McEwan was born in Aldershot, Hampshire, on 21 June 1948, the son of David McEwan and Rose Lilian Violet (née Moore). His father was a working-class Scotsman who had worked his way up through the army to the rank of major.

McEwan spent much of his childhood in East Asia (including Singapore), Germany, and north Africa (including Libya), where his father was posted. His family returned to England when he was 12 years old. He was educated at Woolverstone Hall School in Suffolk; the University of Sussex, where he received a degree in English literature in 1970; and the University of East Anglia, where he undertook a master's degree in literature (with the option to submit creative writing instead of a critical dissertation).

Career

Early career: short stories and 'Ian Macabre' phase, 1975–1987 
McEwan's first published work was a collection of short stories, First Love, Last Rites (1975), which won the Somerset Maugham Award in 1976. He achieved notoriety in 1979 when the BBC suspended production of his play Solid Geometry because of its supposed obscenity. His second collection of short stories, In Between the Sheets, was published in 1978. The Cement Garden (1978) and The Comfort of Strangers (1981), his two earliest novels, were both adapted into films. The nature of these works caused him to be nicknamed "Ian Macabre". These were followed by his first book for children, Rose Blanche (1985), and a return to literary fiction with The Child in Time (1987), winner of the 1987 Whitbread Novel Award.

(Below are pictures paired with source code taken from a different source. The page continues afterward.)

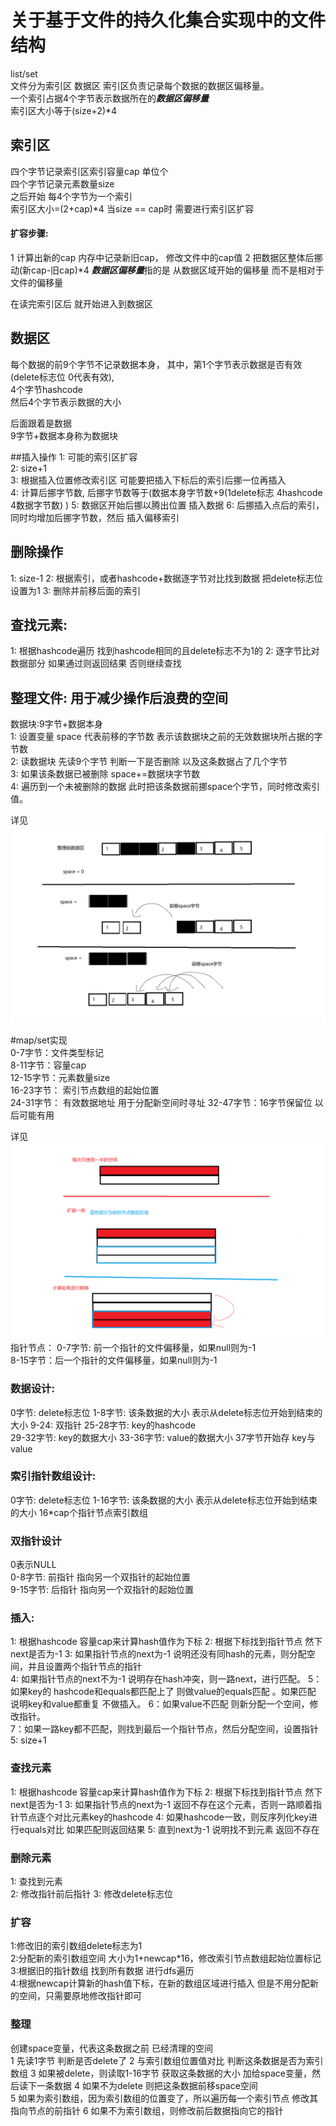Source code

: # 关于基于文件的持久化集合实现中的文件结构  
list/set  
文件分为索引区 数据区
索引区负责记录每个数据的数据区偏移量。  
一个索引占据4个字节表示数据所在的***数据区偏移量***    
索引区大小等于(size+2)*4 
## 索引区  
四个字节记录索引区索引容量cap 单位个  
四个字节记录元素数量size  
之后开始 每4个字节为一个索引  
索引区大小=(2+cap)*4
当size == cap时 需要进行索引区扩容  
#### 扩容步骤: 
1 计算出新的cap 内存中记录新旧cap， 修改文件中的cap值
2 把数据区整体后挪动(新cap-旧cap)*4
***数据区偏移量***指的是 从数据区域开始的偏移量 而不是相对于文件的偏移量

在读完索引区后 就开始进入到数据区  
## 数据区
每个数据的前9个字节不记录数据本身， 
其中，第1个字节表示数据是否有效(delete标志位 0代表有效),  
4个字节hashcode   
然后4个字节表示数据的大小  
 
后面跟着是数据  
9字节+数据本身称为数据块

##插入操作
1: 可能的索引区扩容   
2: size+1  
3: 根据插入位置修改索引区 可能要把插入下标后的索引后挪一位再插入    
4: 计算后挪字节数, 后挪字节数等于(数据本身字节数+9(1delete标志 4hashcode 4数据字节数)  )
5: 数据区开始后挪以腾出位置  插入数据 
6: 后挪插入点后的索引，同时均增加后挪字节数，然后 插入偏移索引



## 删除操作
1: size-1
2: 根据索引，或者hashcode+数据逐字节对比找到数据 把delete标志位设置为1
3: 删除并前移后面的索引

## 查找元素:  
1: 根据hashcode遍历 找到hashcode相同的且delete标志不为1的
2: 逐字节比对数据部分 如果通过则返回结果 否则继续查找 

## 整理文件:   用于减少操作后浪费的空间  
数据块:9字节+数据本身  
1: 设置变量 space 代表前移的字节数 表示该数据块之前的无效数据块所占据的字节数  
2: 读数据块 先读9个字节 判断一下是否删除 以及这条数据占了几个字节  
3: 如果该条数据已被删除  space+=数据块字节数  
4: 遍历到一个未被删除的数据 此时把该条数据前挪space个字节，同时修改索引值。

详见 ![整理算法](整理算法.png)  



#map/set实现  
0-7字节：文件类型标记  
8-11字节：容量cap    
12-15字节：元素数量size    
16-23字节： 索引节点数组的起始位置  
24-31字节： 有效数据地址 用于分配新空间时寻址
32-47字节：16字节保留位  以后可能有用  

详见 ![](./哈希数组扩容算法.png)  
指针节点： 
0-7字节: 前一个指针的文件偏移量，如果null则为-1  
8-15字节：后一个指针的文件偏移量，如果null则为-1  

### 数据设计:  
0字节: delete标志位
1-8字节: 该条数据的大小 表示从delete标志位开始到结束的大小
9-24: 双指针
25-28字节: key的hashcode  
29-32字节: key的数据大小
33-36字节: value的数据大小
37字节开始存 key与value  

### 索引指针数组设计:
0字节: delete标志位
1-16字节: 该条数据的大小 表示从delete标志位开始到结束的大小
16*cap个指针节点索引数组 
### 双指针设计
0表示NULL  
0-8字节: 前指针 指向另一个双指针的起始位置  
9-15字节: 后指针 指向另一个双指针的起始位置  
### 插入: 
1: 根据hashcode 容量cap来计算hash值作为下标
2: 根据下标找到指针节点 然下next是否为-1 
3: 如果指针节点的next为-1 说明还没有同hash的元素，则分配空间，并且设置两个指针节点的指针  
4: 如果指针节点的next不为-1 说明存在hash冲突，则一路next，进行匹配。
5：如果key的 hashcode和equals都匹配上了 则做value的equals匹配 。如果匹配 说明key和value都重复 不做插入。
6：如果value不匹配 则新分配一个空间，修改指针。  
7：如果一路key都不匹配，则找到最后一个指针节点，然后分配空间，设置指针  
5: size+1 

### 查找元素  
1: 根据hashcode 容量cap来计算hash值作为下标
2: 根据下标找到指针节点 然下next是否为-1 
3: 如果指针节点的next为-1 返回不存在这个元素，否则一路顺着指针节点逐个对比元素key的hashcode 
4: 如果hashcode一致，则反序列化key进行equals对比 如果匹配则返回结果 
5: 直到next为-1 说明找不到元素 返回不存在  

### 删除元素
1: 查找到元素  
2: 修改指针前后指针
3: 修改delete标志位  

### 扩容 
1:修改旧的索引数组delete标志为1  
2:分配新的索引数组空间 大小为1+newcap*16，修改索引节点数组起始位置标记
3:根据旧的指针数组 找到所有数据 进行dfs遍历  
4:根据newcap计算新的hash值下标，在新的数组区域进行插入 但是不用分配新的空间，只需要原地修改指针即可  

### 整理  
创建space变量，代表这条数据之前 已经清理的空间  
1 先读1字节 判断是否delete了
2 与索引数组位置值对比 判断这条数据是否为索引数组
3 如果被delete，则读取1-16字节 获取这条数据的大小 加给space变量，然后读下一条数据
4 如果不为delete 则把这条数据前移space空间  
5 如果为索引数组，因为索引数组的位置变了，所以遍历每一个索引节点 修改其指向节点的前指针 
6 如果不为索引数组，则修改前后数据指向它的指针  
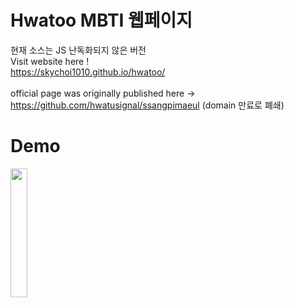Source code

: # Hwatoo MBTI 웹페이지
현재 소스는 JS 난독화되지 않은 버전 <br>
Visit website here ! <br>
 https://skychoi1010.github.io/hwatoo/ <br><br>
 official page was originally published here -> https://github.com/hwatusignal/ssangpimaeul (domain 만료로 폐쇄)


# Demo
<img src="https://user-images.githubusercontent.com/50130497/176141322-0391198a-7e55-4a70-8385-b2c1235b872e.jpeg" width="23%">

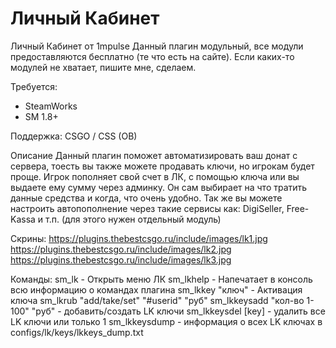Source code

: # Личный Кабинет
Личный Кабинет от 1mpulse
Данный плагин модульный, все модули предоставляются бесплатно (те что есть на сайте). Если каких-то модулей не хватает, пишите мне, сделаем.

Требуется:
- SteamWorks
- SM 1.8+

Поддержка:
CSGO / CSS (OB)

Описание
Данный плагин поможет автоматизировать ваш донат с сервера, тоесть вы также можете продавать ключи, но игрокам будет проще. 
Игрок пополняет свой счет в ЛК, с помощью ключа или вы выдаете ему сумму через админку. 
Он сам выбирает на что тратить данные средства и когда, что очень удобно. 
Так же вы можете настроить автопополнение через такие сервисы как: DigiSeller, Free-Kassa и т.п. (для этого нужен отдельный модуль)

Скрины:
https://plugins.thebestcsgo.ru/include/images/lk1.jpg
https://plugins.thebestcsgo.ru/include/images/lk2.jpg
https://plugins.thebestcsgo.ru/include/images/lk3.jpg

Команды:
sm_lk - Открыть меню ЛК
sm_lkhelp - Напечатает в консоль всю информацию о командах плагина
sm_lkkey "ключ" - Активация ключа
sm_lkrub "add/take/set" "#userid" "руб"
sm_lkkeysadd "кол-во 1-100" "руб" - добавить/создать LK ключи
sm_lkkeysdel [key] - удалить все LK ключи или только 1
sm_lkkeysdump - информация о всех LK ключах в configs/lk/keys/lkkeys_dump.txt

Mid-career: mainstream success and Booker Prize win, 1988–2007 
After The Child in Time, McEwan began to move away from the darker, more unsettling material of his earlier career and towards the style that would see him reach a wider readership and gain significant critical acclaim. This new phase began with the publication of the mid-Cold War espionage drama The Innocent (1990), and Black Dogs (1992), a quasi-companion piece reflecting on the aftermath of the Nazi era in Europe and the end of the Cold War. McEwan followed these works with his second book for children, The Daydreamer (1994).

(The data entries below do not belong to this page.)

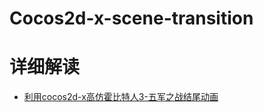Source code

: # Cocos2d-x-scene-transition


# 详细解读
* [利用cocos2d-x高仿霍比特人3-五军之战结尾动画](https://github.com/cheyiliu/All-in-One/wiki/cocos2d-x-3.4-025-%E4%BB%BF%E9%9C%8D%E6%AF%94%E7%89%B9%E4%BA%BA3%E4%BA%94%E5%86%9B%E4%B9%8B%E6%88%98%E7%89%87%E5%B0%BE%E5%8A%A8%E7%94%BB)
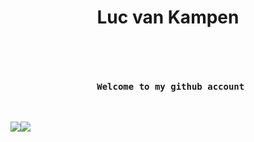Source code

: <h1 align="center"> Luc van Kampen </h1>
<br>
<pre align="center">
    <h4> Welcome to my github account</h4>
</pre>
<div align="center" style="display: flex">
    <a href="#">
        <img src="https://frosty-williams-585379.netlify.app/.netlify/functions/repo-card?r=5&repo=lvkdotsh/scyllo"/>
    </a>
    <a href="#">
        <img src="https://frosty-williams-585379.netlify.app/.netlify/functions/repo-card?r=5&repo=lvkdotsh/use-yup"/>
    </a>
</div>
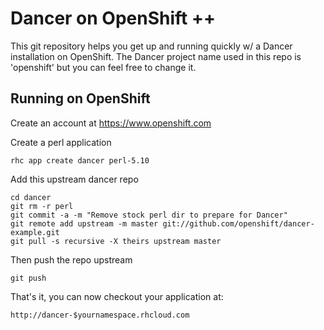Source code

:Dancer on OpenShift ++
===================

This git repository helps you get up and running quickly w/ a Dancer installation
on OpenShift.  The Dancer project name used in this repo is 'openshift'
but you can feel free to change it.


Running on OpenShift
----------------------------

Create an account at https://www.openshift.com

Create a perl application

    rhc app create dancer perl-5.10

Add this upstream dancer repo

    cd dancer
    git rm -r perl
    git commit -a -m "Remove stock perl dir to prepare for Dancer"
    git remote add upstream -m master git://github.com/openshift/dancer-example.git
    git pull -s recursive -X theirs upstream master
    
Then push the repo upstream

    git push

That's it, you can now checkout your application at:

    http://dancer-$yournamespace.rhcloud.com


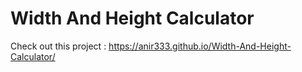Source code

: # Width And Height Calculator

Check out this project : 
https://anir333.github.io/Width-And-Height-Calculator/
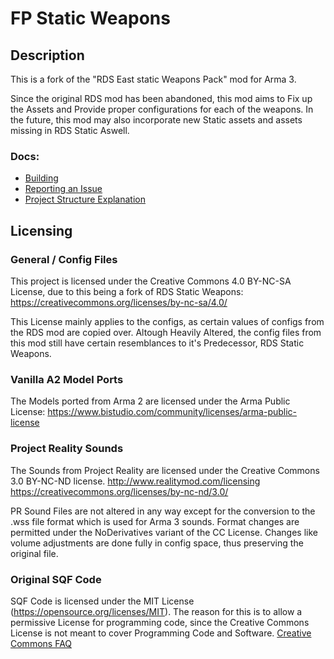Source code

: # FP Static Weapons

## Description
This is a fork of the "RDS East static Weapons Pack" mod for Arma 3.

Since the original RDS mod has been abandoned, this mod aims to Fix up the Assets and Provide proper configurations for each of the weapons.
In the future, this mod may also incorporate new Static assets and assets missing in RDS Static Aswell.

### Docs:
* [Building](https://github.com/fparma/fp_static_weapons/blob/master/doc/building.md)
* [Reporting an Issue](https://github.com/fparma/fp_static_weapons/blob/master/doc/issue-reporting.md)
* [Project Structure Explanation](https://github.com/fparma/fp_static_weapons/blob/master/doc/project-structure.md)

## Licensing
### General / Config Files
This project is licensed under the Creative Commons 4.0 BY-NC-SA License, due to this being a fork of RDS Static Weapons:
https://creativecommons.org/licenses/by-nc-sa/4.0/

This License mainly applies to the configs, as certain values of configs from the RDS mod are copied over. Altough Heavily Altered,
the config files from this mod still have certain resemblances to it's Predecessor, RDS Static Weapons.

### Vanilla A2 Model Ports
The Models ported from Arma 2 are licensed under the Arma Public License:
https://www.bistudio.com/community/licenses/arma-public-license

### Project Reality Sounds
The Sounds from Project Reality are licensed under the Creative Commons 3.0 BY-NC-ND license.
http://www.realitymod.com/licensing
https://creativecommons.org/licenses/by-nc-nd/3.0/

PR Sound Files are not altered in any way except for the conversion to the .wss file format which is used for Arma 3 sounds. Format changes are permitted under the NoDerivatives variant of the CC License.
Changes like volume adjustments are done fully in config space, thus preserving the original file.

### Original SQF Code
SQF Code is licensed under the MIT License (https://opensource.org/licenses/MIT). The reason for this is to allow a permissive License for programming code, since the Creative Commons License is not meant to cover Programming Code and Software. [Creative Commons FAQ](https://wiki.creativecommons.org/wiki/Frequently_Asked_Questions#Can_I_apply_a_Creative_Commons_license_to_software.3F)

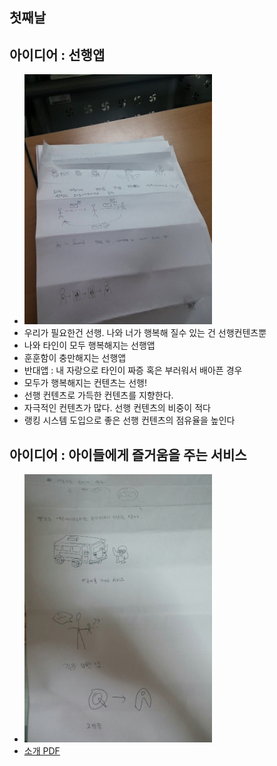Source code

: ## 첫째날

## 아이디어 : 선행앱
- <img src="/doc/img/day01_01.jpg" alt="img" style="width: 300px;"/>
- 우리가 필요한건 선행. 나와 너가 행복해 질수 있는 건 선행컨텐츠뿐
- 나와 타인이 모두 행복해지는 선행앱
- 훈훈함이 충만해지는 선행앱
- 반대앱 : 내 자랑으로 타인이 짜증 혹은 부러워서 배아픈 경우
- 모두가 행복해지는 컨텐츠는 선행!
- 선행 컨텐츠로 가득한 컨텐츠를 지향한다.
- 자극적인 컨텐츠가 많다. 선행 컨텐츠의 비중이 적다
- 랭킹 시스템 도입으로 좋은 선행 컨텐츠의 점유율을 높인다

## 아이디어 : 아이들에게 즐거움을 주는 서비스
- <img src="/doc/img/day01_02.jpg" alt="img" style="width: 300px;"/>
- [소개 PDF](https://docs.google.com/file/d/0Bx2HRnvXDiZ5bTNCSGNTTy1nVTg/edit)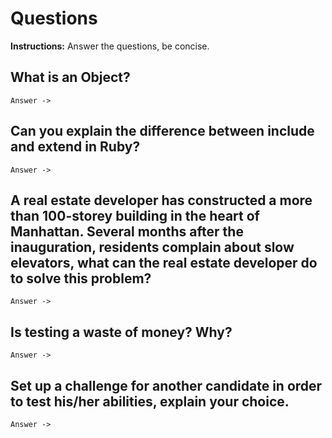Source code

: # Questions
**Instructions:** Answer the questions, be concise.

## What is an Object?

    Answer ->

## Can you explain the difference between include and extend in Ruby?

    Answer ->

## A real estate developer has constructed a more than 100-storey building in the heart of Manhattan. Several months after the inauguration, residents complain about slow elevators, what can the real estate developer do to solve this problem?

    Answer ->

## Is testing a waste of money? Why?

    Answer ->

## Set up a challenge for another candidate in order to test his/her abilities, explain your choice.

    Answer ->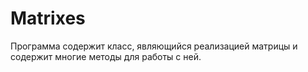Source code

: # Matrixes
Программа содержит класс, являющийся реализацией матрицы и содержит многие методы для работы с ней.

His 1997 novel, Enduring Love, about the relationship between a science writer and a stalker, was popular with critics, although it was not shortlisted for the Booker Prize. It was adapted into a film in 2004. In 1998, he won the Booker Prize for Amsterdam. His next novel, Atonement (2001), received considerable acclaim; Time magazine named it the best novel of 2002, and it was shortlisted for the Booker Prize. In 2007, the critically acclaimed film Atonement, directed by Joe Wright and starring Keira Knightley and James McAvoy, was released in cinemas worldwide. His next work, Saturday (2005), follows an especially eventful day in the life of a successful neurosurgeon. Saturday won the James Tait Black Memorial Prize for 2005. His novel On Chesil Beach (2007) was shortlisted for the 2007 Man Booker Prize and was adapted into a film starring Saoirse Ronan in 2017, for which McEwan wrote the screenplay. McEwan has also written a number of produced screenplays, a stage play, children's fiction, and an oratorio and a libretto titled For You with music composed by Michael Berkeley.

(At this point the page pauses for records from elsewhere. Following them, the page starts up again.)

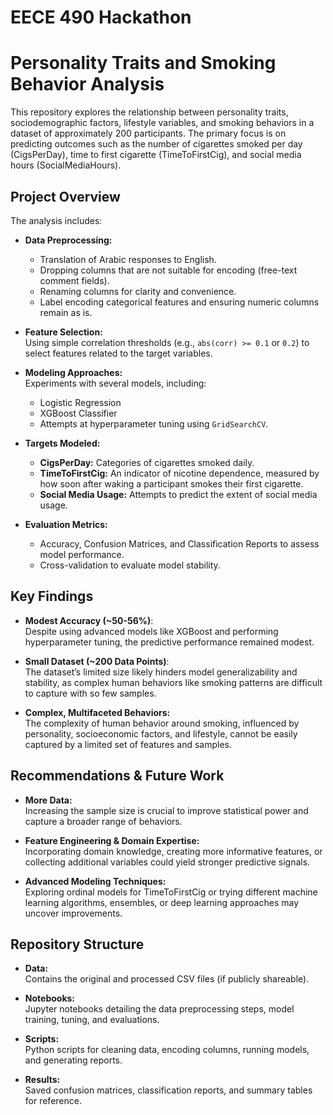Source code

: # EECE 490 Hackathon
# Personality Traits and Smoking Behavior Analysis

This repository explores the relationship between personality traits, sociodemographic factors, lifestyle variables, and smoking behaviors in a dataset of approximately 200 participants. The primary focus is on predicting outcomes such as the number of cigarettes smoked per day (CigsPerDay), time to first cigarette (TimeToFirstCig), and social media hours (SocialMediaHours).

## Project Overview

The analysis includes:
- **Data Preprocessing:**  
  - Translation of Arabic responses to English.  
  - Dropping columns that are not suitable for encoding (free-text comment fields).  
  - Renaming columns for clarity and convenience.
  - Label encoding categorical features and ensuring numeric columns remain as is.

- **Feature Selection:**  
  Using simple correlation thresholds (e.g., `abs(corr) >= 0.1` or `0.2`) to select features related to the target variables.

- **Modeling Approaches:**  
  Experiments with several models, including:
  - Logistic Regression  
  - XGBoost Classifier  
  - Attempts at hyperparameter tuning using `GridSearchCV`.

- **Targets Modeled:**
  - **CigsPerDay:** Categories of cigarettes smoked daily.
  - **TimeToFirstCig:** An indicator of nicotine dependence, measured by how soon after waking a participant smokes their first cigarette.
  - **Social Media Usage:** Attempts to predict the extent of social media usage.

- **Evaluation Metrics:**
  - Accuracy, Confusion Matrices, and Classification Reports to assess model performance.
  - Cross-validation to evaluate model stability.

## Key Findings

- **Modest Accuracy (~50-56%)**:  
  Despite using advanced models like XGBoost and performing hyperparameter tuning, the predictive performance remained modest.

- **Small Dataset (~200 Data Points)**:  
  The dataset’s limited size likely hinders model generalizability and stability, as complex human behaviors like smoking patterns are difficult to capture with so few samples.

- **Complex, Multifaceted Behaviors:**  
  The complexity of human behavior around smoking, influenced by personality, socioeconomic factors, and lifestyle, cannot be easily captured by a limited set of features and samples.

## Recommendations & Future Work

- **More Data:**  
  Increasing the sample size is crucial to improve statistical power and capture a broader range of behaviors.

- **Feature Engineering & Domain Expertise:**  
  Incorporating domain knowledge, creating more informative features, or collecting additional variables could yield stronger predictive signals.

- **Advanced Modeling Techniques:**  
  Exploring ordinal models for TimeToFirstCig or trying different machine learning algorithms, ensembles, or deep learning approaches may uncover improvements.

## Repository Structure

- **Data:**  
  Contains the original and processed CSV files (if publicly shareable).

- **Notebooks:**  
  Jupyter notebooks detailing the data preprocessing steps, model training, tuning, and evaluations.

- **Scripts:**  
  Python scripts for cleaning data, encoding columns, running models, and generating reports.

- **Results:**  
  Saved confusion matrices, classification reports, and summary tables for reference.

In 2006, McEwan was accused of plagiarism; specifically that a passage in Atonement (2001) closely echoed a passage from a memoir, No Time for Romance, published in 1977 by Lucilla Andrews. McEwan acknowledged using the book as a source for his work. McEwan had included a brief note at the end of Atonement, referring to Andrews's autobiography, among several other works. The incident recalled critical controversy over his debut novel The Cement Garden, key elements of the plot of which closely mirrored some of those of Our Mother's House, a 1963 novel by British author Julian Gloag, which had also been made into a film. McEwan denied charges of plagiarism, claiming he was unaware of the earlier work. Writing in The Guardian in November 2006, a month after Andrews' death, McEwan professed innocence of plagiarism while acknowledging his debt to the author of No Time for Romance. Several authors defended him, including John Updike, Martin Amis, Margaret Atwood, Thomas Keneally, Kazuo Ishiguro, Zadie Smith, and Thomas Pynchon.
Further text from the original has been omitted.